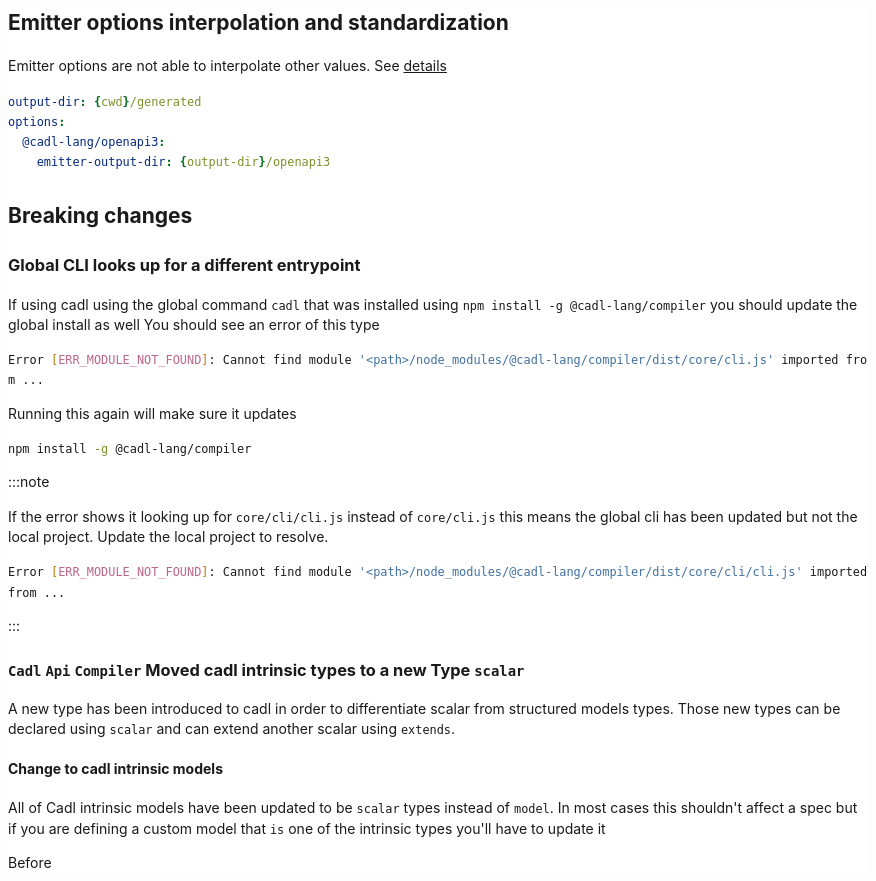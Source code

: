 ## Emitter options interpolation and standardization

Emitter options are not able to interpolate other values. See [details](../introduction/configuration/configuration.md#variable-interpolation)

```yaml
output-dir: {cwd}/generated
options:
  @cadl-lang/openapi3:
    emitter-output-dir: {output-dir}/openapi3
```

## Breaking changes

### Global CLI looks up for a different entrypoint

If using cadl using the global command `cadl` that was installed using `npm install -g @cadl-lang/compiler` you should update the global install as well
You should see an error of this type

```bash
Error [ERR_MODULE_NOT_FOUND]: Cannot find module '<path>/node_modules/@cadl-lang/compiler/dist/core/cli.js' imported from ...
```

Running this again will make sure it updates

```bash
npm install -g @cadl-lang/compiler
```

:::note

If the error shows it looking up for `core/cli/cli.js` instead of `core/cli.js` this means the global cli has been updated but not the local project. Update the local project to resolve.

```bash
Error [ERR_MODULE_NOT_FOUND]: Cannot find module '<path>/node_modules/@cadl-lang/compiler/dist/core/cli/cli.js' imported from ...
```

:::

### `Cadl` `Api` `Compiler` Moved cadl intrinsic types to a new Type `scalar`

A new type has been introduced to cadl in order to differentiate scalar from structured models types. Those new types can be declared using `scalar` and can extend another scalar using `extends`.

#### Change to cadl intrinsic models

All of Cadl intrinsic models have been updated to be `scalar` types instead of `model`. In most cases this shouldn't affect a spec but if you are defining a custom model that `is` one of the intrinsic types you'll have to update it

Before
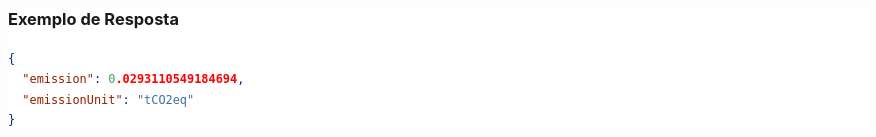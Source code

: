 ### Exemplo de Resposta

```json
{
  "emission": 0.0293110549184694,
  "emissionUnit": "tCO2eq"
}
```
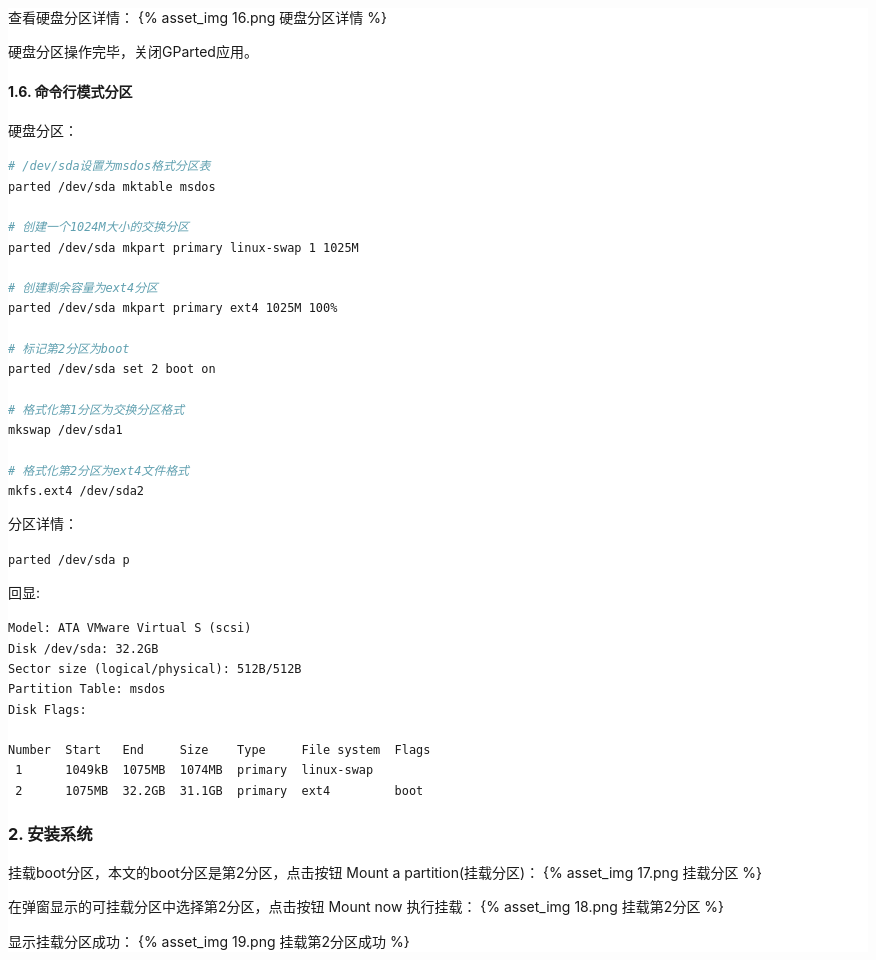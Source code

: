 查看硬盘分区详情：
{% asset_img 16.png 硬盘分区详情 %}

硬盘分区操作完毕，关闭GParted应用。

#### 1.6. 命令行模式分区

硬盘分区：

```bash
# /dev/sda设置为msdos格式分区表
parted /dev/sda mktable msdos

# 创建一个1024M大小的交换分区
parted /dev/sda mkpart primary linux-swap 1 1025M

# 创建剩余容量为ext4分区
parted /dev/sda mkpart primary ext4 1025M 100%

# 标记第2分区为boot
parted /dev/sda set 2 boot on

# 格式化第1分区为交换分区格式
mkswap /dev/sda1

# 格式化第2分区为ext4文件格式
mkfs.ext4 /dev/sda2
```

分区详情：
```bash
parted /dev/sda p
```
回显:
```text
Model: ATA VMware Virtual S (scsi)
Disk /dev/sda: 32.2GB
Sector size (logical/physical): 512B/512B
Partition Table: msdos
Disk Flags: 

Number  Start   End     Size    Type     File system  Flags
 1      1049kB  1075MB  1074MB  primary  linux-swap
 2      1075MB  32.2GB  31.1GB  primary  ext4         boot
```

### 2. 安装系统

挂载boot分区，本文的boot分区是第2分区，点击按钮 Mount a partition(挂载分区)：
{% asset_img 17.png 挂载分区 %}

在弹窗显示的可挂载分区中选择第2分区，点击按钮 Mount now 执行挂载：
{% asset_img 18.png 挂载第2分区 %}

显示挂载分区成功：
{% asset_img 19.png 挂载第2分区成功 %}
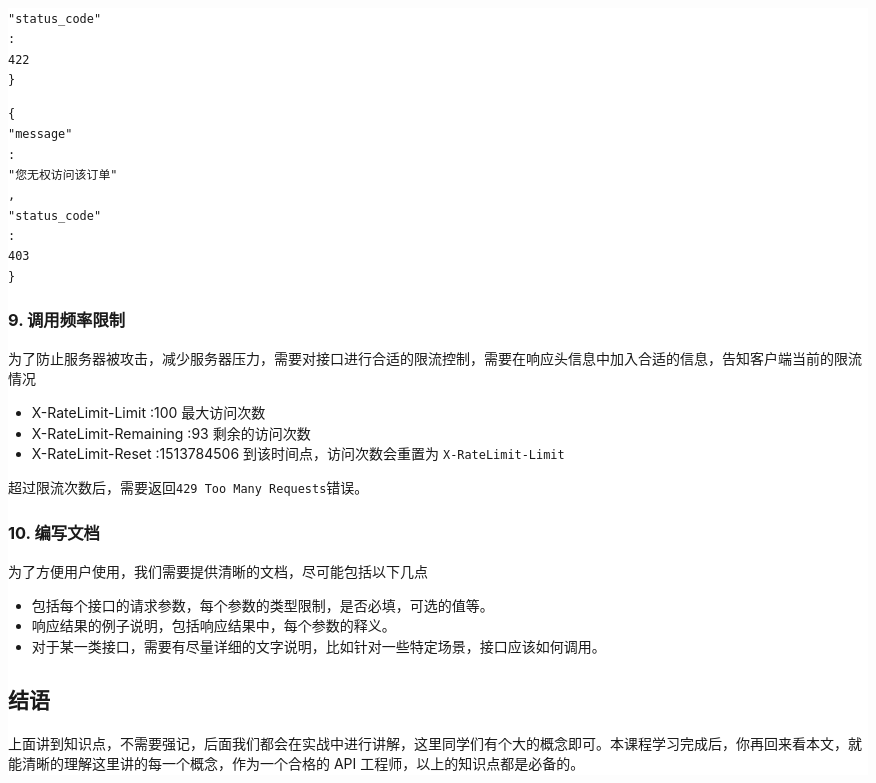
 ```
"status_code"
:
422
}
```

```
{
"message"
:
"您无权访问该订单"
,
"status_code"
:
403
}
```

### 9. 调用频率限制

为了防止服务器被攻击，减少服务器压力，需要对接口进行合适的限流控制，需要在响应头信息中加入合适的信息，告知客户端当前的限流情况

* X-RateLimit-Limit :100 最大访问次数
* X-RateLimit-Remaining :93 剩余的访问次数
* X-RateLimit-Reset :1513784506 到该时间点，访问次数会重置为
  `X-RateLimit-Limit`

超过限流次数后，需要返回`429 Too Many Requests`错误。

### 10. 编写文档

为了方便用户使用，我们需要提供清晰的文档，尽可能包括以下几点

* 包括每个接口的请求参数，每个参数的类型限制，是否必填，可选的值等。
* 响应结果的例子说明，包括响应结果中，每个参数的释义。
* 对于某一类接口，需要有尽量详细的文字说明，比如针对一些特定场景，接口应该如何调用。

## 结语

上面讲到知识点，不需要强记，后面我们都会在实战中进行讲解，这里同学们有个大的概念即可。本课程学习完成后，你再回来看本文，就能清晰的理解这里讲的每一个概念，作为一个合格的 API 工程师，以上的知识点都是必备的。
= = = =
YOUR INSTRUCTIONS: Please copy each line of the records above in which the word "output" can be found.

SOLUTION:
output-dir: {cwd}/generated
    emitter-output-dir: {output-dir}/openapi3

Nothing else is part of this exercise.